Yarn启动Hadoop失败的解决方法

问题现象描述

Yarn启动Hadoop(3.2.2及以上版本)时返回如下信息。

2024-09-19 15:41:42,256 INFO org.apache.hadoop.service.AbstractService: Service NodeManager failed in state INITED
org.apache.hadoop.yarn.exceptions.YarnRuntimeException: Failed to initialize container executor
...
Caused by: ExitCodeException exitCode=24: File /home/sparkadmin/hadoop-3.2.0/etc/hadoop/container-executor.cfg must be owned by root, but is owned by 1002

关键过程、根本原因分析

由于LinuxContainerExecutor通过container-executor来启动容器,出于系统安全考虑,要求其所依赖的配置文件container-executor.cfg及其各级父路径所有者必须为root用户。
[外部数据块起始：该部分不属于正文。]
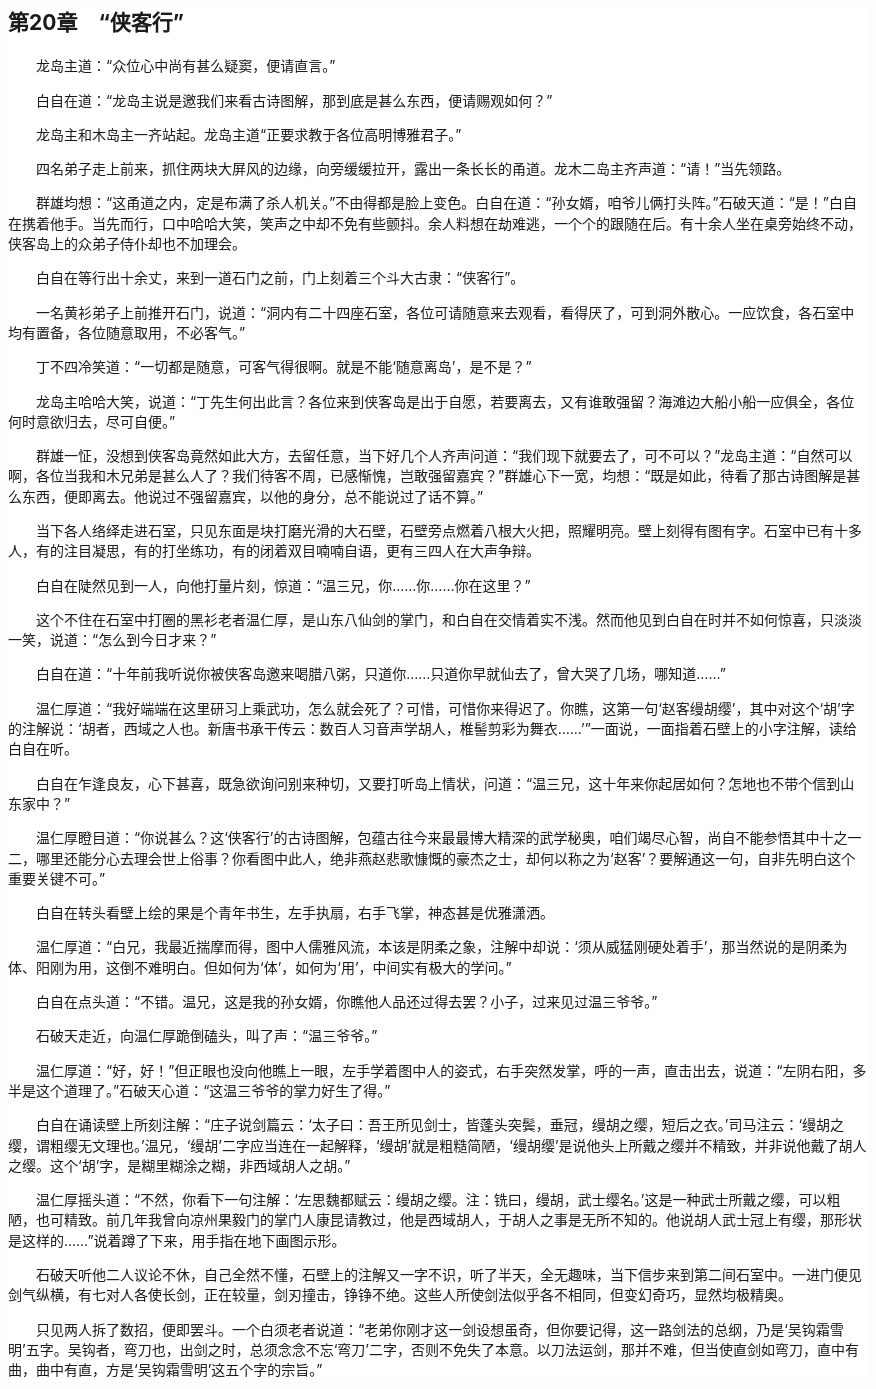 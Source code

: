 ## 第20章　“侠客行”

　　龙岛主道：“众位心中尚有甚么疑窦，便请直言。”

　　白自在道：“龙岛主说是邀我们来看古诗图解，那到底是甚么东西，便请赐观如何？”

　　龙岛主和木岛主一齐站起。龙岛主道“正要求教于各位高明博雅君子。”

　　四名弟子走上前来，抓住两块大屏风的边缘，向旁缓缓拉开，露出一条长长的甬道。龙木二岛主齐声道：“请！”当先领路。

　　群雄均想：“这甬道之内，定是布满了杀人机关。”不由得都是脸上变色。白自在道：“孙女婿，咱爷儿俩打头阵。”石破天道：“是！”白自在携着他手。当先而行，口中哈哈大笑，笑声之中却不免有些颤抖。余人料想在劫难逃，一个个的跟随在后。有十余人坐在桌旁始终不动，侠客岛上的众弟子侍仆却也不加理会。

　　白自在等行出十余丈，来到一道石门之前，门上刻着三个斗大古隶：“侠客行”。

　　一名黄衫弟子上前推开石门，说道：“洞内有二十四座石室，各位可请随意来去观看，看得厌了，可到洞外散心。一应饮食，各石室中均有置备，各位随意取用，不必客气。”

　　丁不四冷笑道：“一切都是随意，可客气得很啊。就是不能‘随意离岛’，是不是？”

　　龙岛主哈哈大笑，说道：“丁先生何出此言？各位来到侠客岛是出于自愿，若要离去，又有谁敢强留？海滩边大船小船一应俱全，各位何时意欲归去，尽可自便。”

　　群雄一怔，没想到侠客岛竟然如此大方，去留任意，当下好几个人齐声问道：“我们现下就要去了，可不可以？”龙岛主道：“自然可以啊，各位当我和木兄弟是甚么人了？我们待客不周，已感惭愧，岂敢强留嘉宾？”群雄心下一宽，均想：“既是如此，待看了那古诗图解是甚么东西，便即离去。他说过不强留嘉宾，以他的身分，总不能说过了话不算。”

　　当下各人络绎走进石室，只见东面是块打磨光滑的大石壁，石壁旁点燃着八根大火把，照耀明亮。壁上刻得有图有字。石室中已有十多人，有的注目凝思，有的打坐练功，有的闭着双目喃喃自语，更有三四人在大声争辩。

　　白自在陡然见到一人，向他打量片刻，惊道：“温三兄，你……你……你在这里？”

　　这个不住在石室中打圈的黑衫老者温仁厚，是山东八仙剑的掌门，和白自在交情着实不浅。然而他见到白自在时并不如何惊喜，只淡淡一笑，说道：“怎么到今日才来？”

　　白自在道：“十年前我听说你被侠客岛邀来喝腊八粥，只道你……只道你早就仙去了，曾大哭了几场，哪知道……”

　　温仁厚道：“我好端端在这里研习上乘武功，怎么就会死了？可惜，可惜你来得迟了。你瞧，这第一句‘赵客缦胡缨’，其中对这个‘胡’字的注解说：‘胡者，西域之人也。新唐书承干传云：数百人习音声学胡人，椎髻剪彩为舞衣……’”一面说，一面指着石壁上的小字注解，读给白自在听。

　　白自在乍逢良友，心下甚喜，既急欲询问别来种切，又要打听岛上情状，问道：“温三兄，这十年来你起居如何？怎地也不带个信到山东家中？”

　　温仁厚瞪目道：“你说甚么？这‘侠客行’的古诗图解，包蕴古往今来最最博大精深的武学秘奥，咱们竭尽心智，尚自不能参悟其中十之一二，哪里还能分心去理会世上俗事？你看图中此人，绝非燕赵悲歌慷慨的豪杰之士，却何以称之为‘赵客’？要解通这一句，自非先明白这个重要关键不可。”

　　白自在转头看壁上绘的果是个青年书生，左手执扇，右手飞掌，神态甚是优雅潇洒。

　　温仁厚道：“白兄，我最近揣摩而得，图中人儒雅风流，本该是阴柔之象，注解中却说：‘须从威猛刚硬处着手’，那当然说的是阴柔为体、阳刚为用，这倒不难明白。但如何为‘体’，如何为‘用’，中间实有极大的学问。”

　　白自在点头道：“不错。温兄，这是我的孙女婿，你瞧他人品还过得去罢？小子，过来见过温三爷爷。”

　　石破天走近，向温仁厚跪倒磕头，叫了声：“温三爷爷。”

　　温仁厚道：“好，好！”但正眼也没向他瞧上一眼，左手学着图中人的姿式，右手突然发掌，呼的一声，直击出去，说道：“左阴右阳，多半是这个道理了。”石破天心道：“这温三爷爷的掌力好生了得。”

　　白自在诵读壁上所刻注解：“庄子说剑篇云：‘太子曰：吾王所见剑士，皆蓬头突鬓，垂冠，缦胡之缨，短后之衣。’司马注云：‘缦胡之缨，谓粗缨无文理也。’温兄，‘缦胡’二字应当连在一起解释，‘缦胡’就是粗糙简陋，‘缦胡缨’是说他头上所戴之缨并不精致，并非说他戴了胡人之缨。这个‘胡’字，是糊里糊涂之糊，非西域胡人之胡。”

　　温仁厚摇头道：“不然，你看下一句注解：‘左思魏都赋云：缦胡之缨。注：铣曰，缦胡，武士缨名。’这是一种武士所戴之缨，可以粗陋，也可精致。前几年我曾向凉州果毅门的掌门人康昆请教过，他是西域胡人，于胡人之事是无所不知的。他说胡人武士冠上有缨，那形状是这样的……”说着蹲了下来，用手指在地下画图示形。

　　石破天听他二人议论不休，自己全然不懂，石壁上的注解又一字不识，听了半天，全无趣味，当下信步来到第二间石室中。一进门便见剑气纵横，有七对人各使长剑，正在较量，剑刃撞击，铮铮不绝。这些人所使剑法似乎各不相同，但变幻奇巧，显然均极精奥。

　　只见两人拆了数招，便即罢斗。一个白须老者说道：“老弟你刚才这一剑设想虽奇，但你要记得，这一路剑法的总纲，乃是‘吴钩霜雪明’五字。吴钩者，弯刀也，出剑之时，总须念念不忘‘弯刀’二字，否则不免失了本意。以刀法运剑，那并不难，但当使直剑如弯刀，直中有曲，曲中有直，方是‘吴钩霜雪明’这五个字的宗旨。”
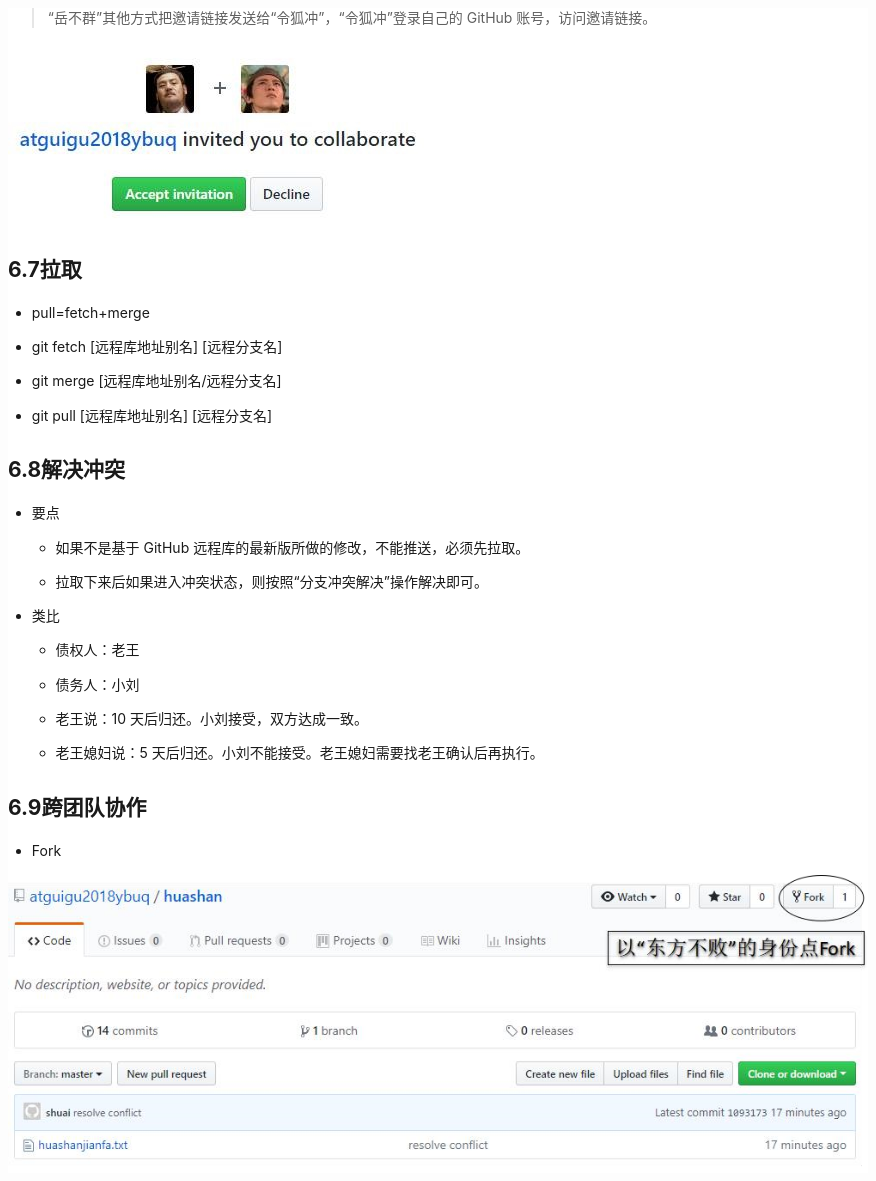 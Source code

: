 >   “岳不群”其他方式把邀请链接发送给“令狐冲”，“令狐冲”登录自己的 GitHub
>   账号，访问邀请链接。

![](media/53a313785821e046178ef7cd142cffe9.jpg)

## 6.7拉取

-   pull=fetch+merge

-   git fetch [远程库地址别名] [远程分支名]

-   git merge [远程库地址别名/远程分支名]

-   git pull [远程库地址别名] [远程分支名]

## 6.8解决冲突

-   要点

    -   如果不是基于 GitHub 远程库的最新版所做的修改，不能推送，必须先拉取。

    -   拉取下来后如果进入冲突状态，则按照“分支冲突解决”操作解决即可。

-   类比

    -   债权人：老王

    -   债务人：小刘

    -   老王说：10 天后归还。小刘接受，双方达成一致。

    -   老王媳妇说：5 天后归还。小刘不能接受。老王媳妇需要找老王确认后再执行。

## 6.9跨团队协作

-   Fork

![](media/adc1eed51bd36a841424b703236204ed.png)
该问题原因是container-executor中配置的路径为默认路径,需重新编译container-executor。

结论、解决方案及效果

  1. 获取对应版本的Hadoop源码包(此处以Hdoop 3.2.0-RC1版本为例):https://github.com/apache/hadoop/releases/tag/release-3.2.0-RC1
  2. 解压源码包后进入“hadoop-yarn-project/hadoop-yarn/hadoop-yarn-server/hadoop-yarn-server-nodemanager”目录。
  3. 执行以下命令进行编译。

    cmake src -DHADOOP_CONF_DIR=/etc/hadoop
    make

  4. 进入“target/native/target/usr/local/bin”目录提取container-executor文件修改属主为root,并替换系统环境中对应的二进制文件即可。